It seems that the tcp request node does not always throw on error. I don't know how it's possible but if I use only a catch node to catch its errors, it mostly works but from time to time it fails. The workaround I found was to add a status node to watch the tcp request status and manually throw an error from the subflow. This works reliably but I think the catch node should be enough alone although it isn't. Does anyone have any hint on the possible pitfalls of catching errors?
Under what failure mode does it not throw the error?
It's either the common.status.disconnected or the common.status.error. Since I set up the status to watch these two (I don't know if there are any other) and I throw in these cases manually, there's no problem.

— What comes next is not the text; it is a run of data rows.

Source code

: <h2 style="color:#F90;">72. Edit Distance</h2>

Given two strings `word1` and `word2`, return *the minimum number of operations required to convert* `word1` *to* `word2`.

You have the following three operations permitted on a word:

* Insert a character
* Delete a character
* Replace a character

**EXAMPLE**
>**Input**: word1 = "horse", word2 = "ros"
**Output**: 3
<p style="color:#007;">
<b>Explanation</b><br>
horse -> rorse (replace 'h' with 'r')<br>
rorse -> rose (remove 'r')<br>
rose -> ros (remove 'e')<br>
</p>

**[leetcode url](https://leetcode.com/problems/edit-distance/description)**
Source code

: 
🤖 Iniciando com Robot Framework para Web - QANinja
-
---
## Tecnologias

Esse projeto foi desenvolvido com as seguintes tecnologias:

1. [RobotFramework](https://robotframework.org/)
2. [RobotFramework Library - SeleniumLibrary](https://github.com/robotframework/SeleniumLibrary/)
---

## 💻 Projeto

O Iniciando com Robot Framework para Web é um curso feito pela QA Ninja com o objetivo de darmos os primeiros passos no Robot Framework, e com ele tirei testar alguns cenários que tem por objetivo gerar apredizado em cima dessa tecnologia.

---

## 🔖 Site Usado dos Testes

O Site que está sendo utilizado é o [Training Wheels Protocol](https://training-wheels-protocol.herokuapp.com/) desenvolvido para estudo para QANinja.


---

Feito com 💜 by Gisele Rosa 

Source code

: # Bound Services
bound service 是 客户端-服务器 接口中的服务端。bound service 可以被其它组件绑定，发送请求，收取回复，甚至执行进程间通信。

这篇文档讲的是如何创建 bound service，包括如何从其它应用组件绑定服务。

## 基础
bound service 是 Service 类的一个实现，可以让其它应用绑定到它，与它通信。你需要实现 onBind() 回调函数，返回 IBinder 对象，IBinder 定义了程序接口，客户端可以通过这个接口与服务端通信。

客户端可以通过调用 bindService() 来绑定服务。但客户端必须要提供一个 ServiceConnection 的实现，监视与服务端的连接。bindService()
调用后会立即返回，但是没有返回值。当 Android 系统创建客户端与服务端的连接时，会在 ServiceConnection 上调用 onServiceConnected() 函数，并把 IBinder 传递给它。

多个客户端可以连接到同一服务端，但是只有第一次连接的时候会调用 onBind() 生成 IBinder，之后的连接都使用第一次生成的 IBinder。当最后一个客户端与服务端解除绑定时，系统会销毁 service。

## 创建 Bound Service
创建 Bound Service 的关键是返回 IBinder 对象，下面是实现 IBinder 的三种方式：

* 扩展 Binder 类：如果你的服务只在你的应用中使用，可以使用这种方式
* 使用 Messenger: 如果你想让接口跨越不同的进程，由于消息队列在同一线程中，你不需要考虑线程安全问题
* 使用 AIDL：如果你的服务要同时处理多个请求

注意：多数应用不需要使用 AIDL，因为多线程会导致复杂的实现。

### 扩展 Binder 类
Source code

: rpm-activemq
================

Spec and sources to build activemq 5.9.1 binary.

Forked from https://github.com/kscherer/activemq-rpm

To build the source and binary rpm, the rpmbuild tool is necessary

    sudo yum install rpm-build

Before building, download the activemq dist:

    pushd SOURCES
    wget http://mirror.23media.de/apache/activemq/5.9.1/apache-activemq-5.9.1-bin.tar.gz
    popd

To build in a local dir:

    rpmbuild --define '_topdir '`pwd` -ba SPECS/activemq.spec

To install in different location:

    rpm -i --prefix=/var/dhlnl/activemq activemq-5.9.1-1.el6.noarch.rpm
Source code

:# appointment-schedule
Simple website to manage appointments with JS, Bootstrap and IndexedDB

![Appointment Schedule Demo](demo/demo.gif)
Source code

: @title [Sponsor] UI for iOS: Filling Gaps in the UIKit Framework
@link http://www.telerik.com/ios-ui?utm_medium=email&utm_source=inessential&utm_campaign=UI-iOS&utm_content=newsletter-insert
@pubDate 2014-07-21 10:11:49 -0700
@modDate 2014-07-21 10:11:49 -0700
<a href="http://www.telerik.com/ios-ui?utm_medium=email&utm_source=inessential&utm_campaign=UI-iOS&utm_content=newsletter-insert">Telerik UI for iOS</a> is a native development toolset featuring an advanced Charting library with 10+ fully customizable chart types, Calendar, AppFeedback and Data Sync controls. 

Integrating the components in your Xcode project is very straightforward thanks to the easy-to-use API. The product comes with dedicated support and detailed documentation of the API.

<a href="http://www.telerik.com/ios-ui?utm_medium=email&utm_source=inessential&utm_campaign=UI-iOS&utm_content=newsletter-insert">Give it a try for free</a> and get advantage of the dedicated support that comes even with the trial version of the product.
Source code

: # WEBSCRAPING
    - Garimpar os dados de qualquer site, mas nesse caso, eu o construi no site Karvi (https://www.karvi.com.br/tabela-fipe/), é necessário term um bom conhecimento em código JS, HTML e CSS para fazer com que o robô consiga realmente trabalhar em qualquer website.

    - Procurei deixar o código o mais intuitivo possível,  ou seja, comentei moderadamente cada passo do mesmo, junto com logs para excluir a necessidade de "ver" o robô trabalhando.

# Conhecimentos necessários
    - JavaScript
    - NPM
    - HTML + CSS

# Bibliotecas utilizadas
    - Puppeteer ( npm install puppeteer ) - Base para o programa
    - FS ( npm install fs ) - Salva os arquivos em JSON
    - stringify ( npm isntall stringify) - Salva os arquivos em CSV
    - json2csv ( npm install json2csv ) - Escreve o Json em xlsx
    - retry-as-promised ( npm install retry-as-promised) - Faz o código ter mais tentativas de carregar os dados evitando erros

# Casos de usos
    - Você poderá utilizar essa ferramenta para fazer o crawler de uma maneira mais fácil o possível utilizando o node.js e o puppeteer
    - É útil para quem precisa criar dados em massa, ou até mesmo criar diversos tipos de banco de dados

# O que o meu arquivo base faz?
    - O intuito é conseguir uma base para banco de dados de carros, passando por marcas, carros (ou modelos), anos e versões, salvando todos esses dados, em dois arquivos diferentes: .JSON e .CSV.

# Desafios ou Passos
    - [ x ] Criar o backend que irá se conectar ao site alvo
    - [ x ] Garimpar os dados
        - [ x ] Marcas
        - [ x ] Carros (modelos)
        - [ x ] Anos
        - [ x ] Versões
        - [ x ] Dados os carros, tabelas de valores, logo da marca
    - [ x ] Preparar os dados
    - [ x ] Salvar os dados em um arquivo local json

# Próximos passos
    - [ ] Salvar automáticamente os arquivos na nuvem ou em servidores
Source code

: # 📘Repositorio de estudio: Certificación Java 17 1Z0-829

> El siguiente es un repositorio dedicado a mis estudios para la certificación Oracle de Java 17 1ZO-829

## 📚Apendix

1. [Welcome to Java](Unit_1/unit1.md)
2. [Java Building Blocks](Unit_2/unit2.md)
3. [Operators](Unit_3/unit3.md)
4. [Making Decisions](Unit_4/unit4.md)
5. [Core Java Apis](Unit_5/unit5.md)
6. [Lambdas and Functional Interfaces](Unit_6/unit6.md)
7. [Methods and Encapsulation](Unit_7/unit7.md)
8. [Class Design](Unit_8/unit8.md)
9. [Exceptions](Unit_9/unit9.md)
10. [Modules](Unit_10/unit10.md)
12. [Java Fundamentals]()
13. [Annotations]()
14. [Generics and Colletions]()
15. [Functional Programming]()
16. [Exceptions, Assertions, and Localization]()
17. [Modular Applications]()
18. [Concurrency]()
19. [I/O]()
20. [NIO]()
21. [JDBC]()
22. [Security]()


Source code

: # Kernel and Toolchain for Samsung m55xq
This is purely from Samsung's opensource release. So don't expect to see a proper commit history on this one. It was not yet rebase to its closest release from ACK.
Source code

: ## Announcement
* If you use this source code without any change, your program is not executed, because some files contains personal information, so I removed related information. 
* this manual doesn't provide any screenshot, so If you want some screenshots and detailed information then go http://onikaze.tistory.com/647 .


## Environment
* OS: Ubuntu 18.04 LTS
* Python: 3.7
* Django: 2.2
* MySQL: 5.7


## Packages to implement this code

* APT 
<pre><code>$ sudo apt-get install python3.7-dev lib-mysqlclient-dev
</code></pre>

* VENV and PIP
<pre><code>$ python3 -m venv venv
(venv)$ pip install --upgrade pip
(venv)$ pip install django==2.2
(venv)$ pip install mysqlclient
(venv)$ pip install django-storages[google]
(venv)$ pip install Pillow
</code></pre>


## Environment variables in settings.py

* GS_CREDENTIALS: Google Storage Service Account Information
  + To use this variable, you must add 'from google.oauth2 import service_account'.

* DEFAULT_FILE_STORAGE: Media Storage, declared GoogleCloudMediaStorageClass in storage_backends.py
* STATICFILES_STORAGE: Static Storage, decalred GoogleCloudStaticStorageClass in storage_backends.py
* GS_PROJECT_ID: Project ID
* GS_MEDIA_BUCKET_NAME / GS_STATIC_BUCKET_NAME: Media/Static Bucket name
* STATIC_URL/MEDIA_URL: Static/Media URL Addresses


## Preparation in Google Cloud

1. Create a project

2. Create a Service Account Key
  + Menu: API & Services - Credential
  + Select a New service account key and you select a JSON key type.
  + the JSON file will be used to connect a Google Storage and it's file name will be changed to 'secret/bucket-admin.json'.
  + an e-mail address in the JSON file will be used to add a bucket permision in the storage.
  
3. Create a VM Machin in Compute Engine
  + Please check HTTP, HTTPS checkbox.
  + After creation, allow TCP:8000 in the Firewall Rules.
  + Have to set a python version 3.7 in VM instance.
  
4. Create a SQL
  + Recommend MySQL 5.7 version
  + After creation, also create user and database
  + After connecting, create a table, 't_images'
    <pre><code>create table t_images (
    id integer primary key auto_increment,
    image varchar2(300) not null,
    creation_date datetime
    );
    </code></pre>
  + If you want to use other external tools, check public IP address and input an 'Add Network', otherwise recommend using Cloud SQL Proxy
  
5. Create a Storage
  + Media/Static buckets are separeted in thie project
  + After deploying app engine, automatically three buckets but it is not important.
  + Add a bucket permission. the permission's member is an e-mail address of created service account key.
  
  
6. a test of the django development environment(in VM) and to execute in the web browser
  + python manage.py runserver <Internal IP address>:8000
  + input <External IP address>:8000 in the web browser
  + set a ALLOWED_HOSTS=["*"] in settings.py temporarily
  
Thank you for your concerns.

The strange thing is, that since I throw manually as well, the errors are also thrown by the tcp node as well. I remember turning off the status node just because of this as I did not want to catch the same error twice but then it stopped working. So I re-enabled the status node and I throw a different error manually to be able to differentiate after the catch and handle the error only once.
By the way, this is on 1.2.9.
Are you saying that an error is thrown if you are monitoring the status, but is not thrown if you are not monitoring? If so then that is a bug that should be reported.

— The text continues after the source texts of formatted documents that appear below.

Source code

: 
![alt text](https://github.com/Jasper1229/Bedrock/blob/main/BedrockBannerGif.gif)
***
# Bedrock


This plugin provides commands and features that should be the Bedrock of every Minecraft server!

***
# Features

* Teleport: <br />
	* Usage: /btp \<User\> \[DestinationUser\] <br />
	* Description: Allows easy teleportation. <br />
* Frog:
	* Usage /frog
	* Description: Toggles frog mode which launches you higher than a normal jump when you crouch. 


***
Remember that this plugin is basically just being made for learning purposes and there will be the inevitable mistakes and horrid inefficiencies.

Yepp, that's what I'm saying but it's like this:
-if I'm monitoring the status the errors are always thrown
-if I'm NOT monitoring the status, the errors are not always thrown (or just not caught by catch?)

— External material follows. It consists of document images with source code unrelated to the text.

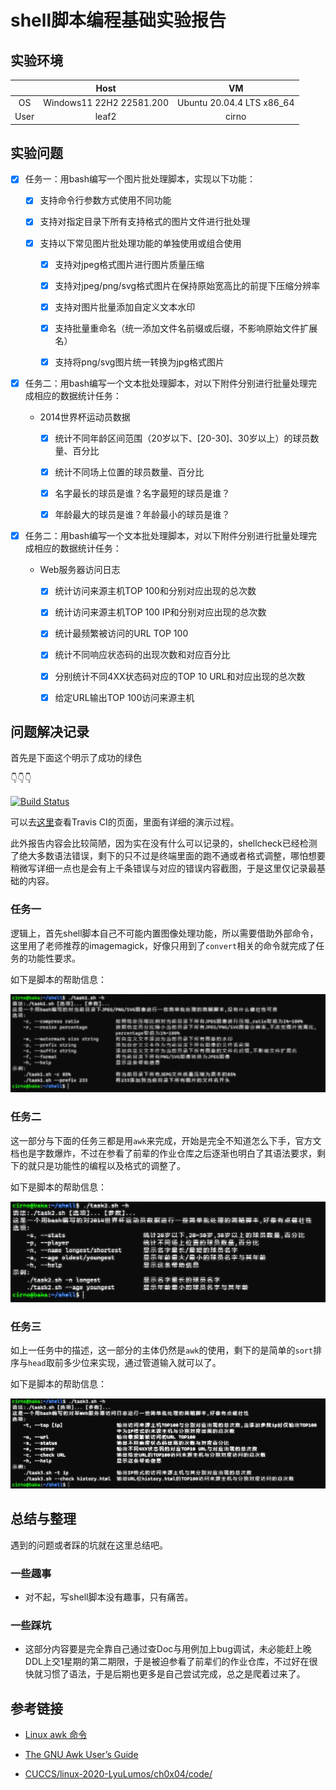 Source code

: # shell脚本编程基础实验报告

## 实验环境

||Host|VM|
|:----:|:----:|:----:|
|OS|Windows11 22H2 22581.200|Ubuntu 20.04.4 LTS x86_64|
|User|leaf2|cirno|

## 实验问题

- [x] 任务一：用bash编写一个图片批处理脚本，实现以下功能：

  - [x] 支持命令行参数方式使用不同功能

  - [x] 支持对指定目录下所有支持格式的图片文件进行批处理

  - [x] 支持以下常见图片批处理功能的单独使用或组合使用

    - [x] 支持对jpeg格式图片进行图片质量压缩

    - [x] 支持对jpeg/png/svg格式图片在保持原始宽高比的前提下压缩分辨率

    - [x] 支持对图片批量添加自定义文本水印

    - [x] 支持批量重命名（统一添加文件名前缀或后缀，不影响原始文件扩展名）

    - [x] 支持将png/svg图片统一转换为jpg格式图片

- [x] 任务二：用bash编写一个文本批处理脚本，对以下附件分别进行批量处理完成相应的数据统计任务：

  - 2014世界杯运动员数据

    - [x] 统计不同年龄区间范围（20岁以下、[20-30]、30岁以上）的球员数量、百分比

    - [x] 统计不同场上位置的球员数量、百分比

    - [x] 名字最长的球员是谁？名字最短的球员是谁？

    - [x] 年龄最大的球员是谁？年龄最小的球员是谁？

- [x] 任务二：用bash编写一个文本批处理脚本，对以下附件分别进行批量处理完成相应的数据统计任务：

  - Web服务器访问日志

    - [x] 统计访问来源主机TOP 100和分别对应出现的总次数

    - [x] 统计访问来源主机TOP 100 IP和分别对应出现的总次数

    - [x] 统计最频繁被访问的URL TOP 100

    - [x] 统计不同响应状态码的出现次数和对应百分比

    - [x] 分别统计不同4XX状态码对应的TOP 10 URL和对应出现的总次数

    - [x] 给定URL输出TOP 100访问来源主机


## 问题解决记录

首先是下面这个明示了成功的绿色

👇👇👇

[![Build Status](https://app.travis-ci.com/CUCCS/2022-linux-public-Leaf5323.svg?branch=chap0x04)](https://app.travis-ci.com/CUCCS/2022-linux-public-Leaf5323)

可以去[这里](https://app.travis-ci.com/github/CUCCS/2022-linux-public-Leaf5323)查看Travis CI的页面，里面有详细的演示过程。

此外报告内容会比较简陋，因为实在没有什么可以记录的，shellcheck已经检测了绝大多数语法错误，剩下的只不过是终端里面的跑不通或者格式调整，哪怕想要稍微写详细一点也是会有上千条错误与对应的错误内容截图，于是这里仅记录最基础的内容。

### 任务一

逻辑上，首先shell脚本自己不可能内置图像处理功能，所以需要借助外部命令，这里用了老师推荐的imagemagick，好像只用到了`convert`相关的命令就完成了任务的功能性要求。

如下是脚本的帮助信息：

![screenShot](./img/task1.png)

### 任务二

这一部分与下面的任务三都是用`awk`来完成，开始是完全不知道怎么下手，官方文档也是字数爆炸，不过在参看了前辈的作业仓库之后逐渐也明白了其语法要求，剩下的就只是功能性的编程以及格式的调整了。

如下是脚本的帮助信息：

![screenShot](./img/task2.png)

### 任务三

如上一任务中的描述，这一部分的主体仍然是`awk`的使用，剩下的是简单的`sort`排序与`head`取前多少位来实现，通过管道输入就可以了。

如下是脚本的帮助信息：

![screenShot](./img/task3.png)

## 总结与整理

遇到的问题或者踩的坑就在这里总结吧。

### 一些趣事

- 对不起，写shell脚本没有趣事，只有痛苦。

### 一些踩坑

- 这部分内容要是完全靠自己通过查Doc与用例加上bug调试，未必能赶上晚DDL上交1星期的第二期限，于是被迫参看了前辈们的作业仓库，不过好在很快就习惯了语法，于是后期也更多是自己尝试完成，总之是爬着过来了。

## 参考链接

- [Linux awk 命令](https://www.runoob.com/linux/linux-comm-awk.html)

- [The GNU Awk User’s Guide](https://www.gnu.org/software/gawk/manual/gawk.html)

- [CUCCS/linux-2020-LyuLumos/ch0x04/code/](https://github.com/CUCCS/linux-2020-LyuLumos/tree/ch0x04/ch0x04/code)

I tried to log the behaviour but as I can only log an error that's caught, that log definitely does not help. Is there anything I can help with when submitting an issue? Otherwise it is just an unreproducible mystic issue
If you are not monitoring, how do you know the error is happening?
Can you share your flow.
It may be something silly.
Well, the show does not go on then We are controlling fixtures (lamps) via DALI network to which we connect via tcp which is opened by a so called dali server. In this case, we are reading the power consumption of the dali drivers and log the values. In case the error is not caught, the flow gets blocked and no more measurements are done which can be seen in the db log table that no measurements arrive. The problem is actually that sometimes the dali server crashes and we expected to catch that (to restart the dali server process) since the tcp node should throw an error. However, it only works reliably if the tcp node is monitored by a status node.
Here is a picture of the subflow monitoring the tcp nodes (I don't think sharing the code itself would help further):
Yepp, the picture of the flow is shared in my answer to Colin.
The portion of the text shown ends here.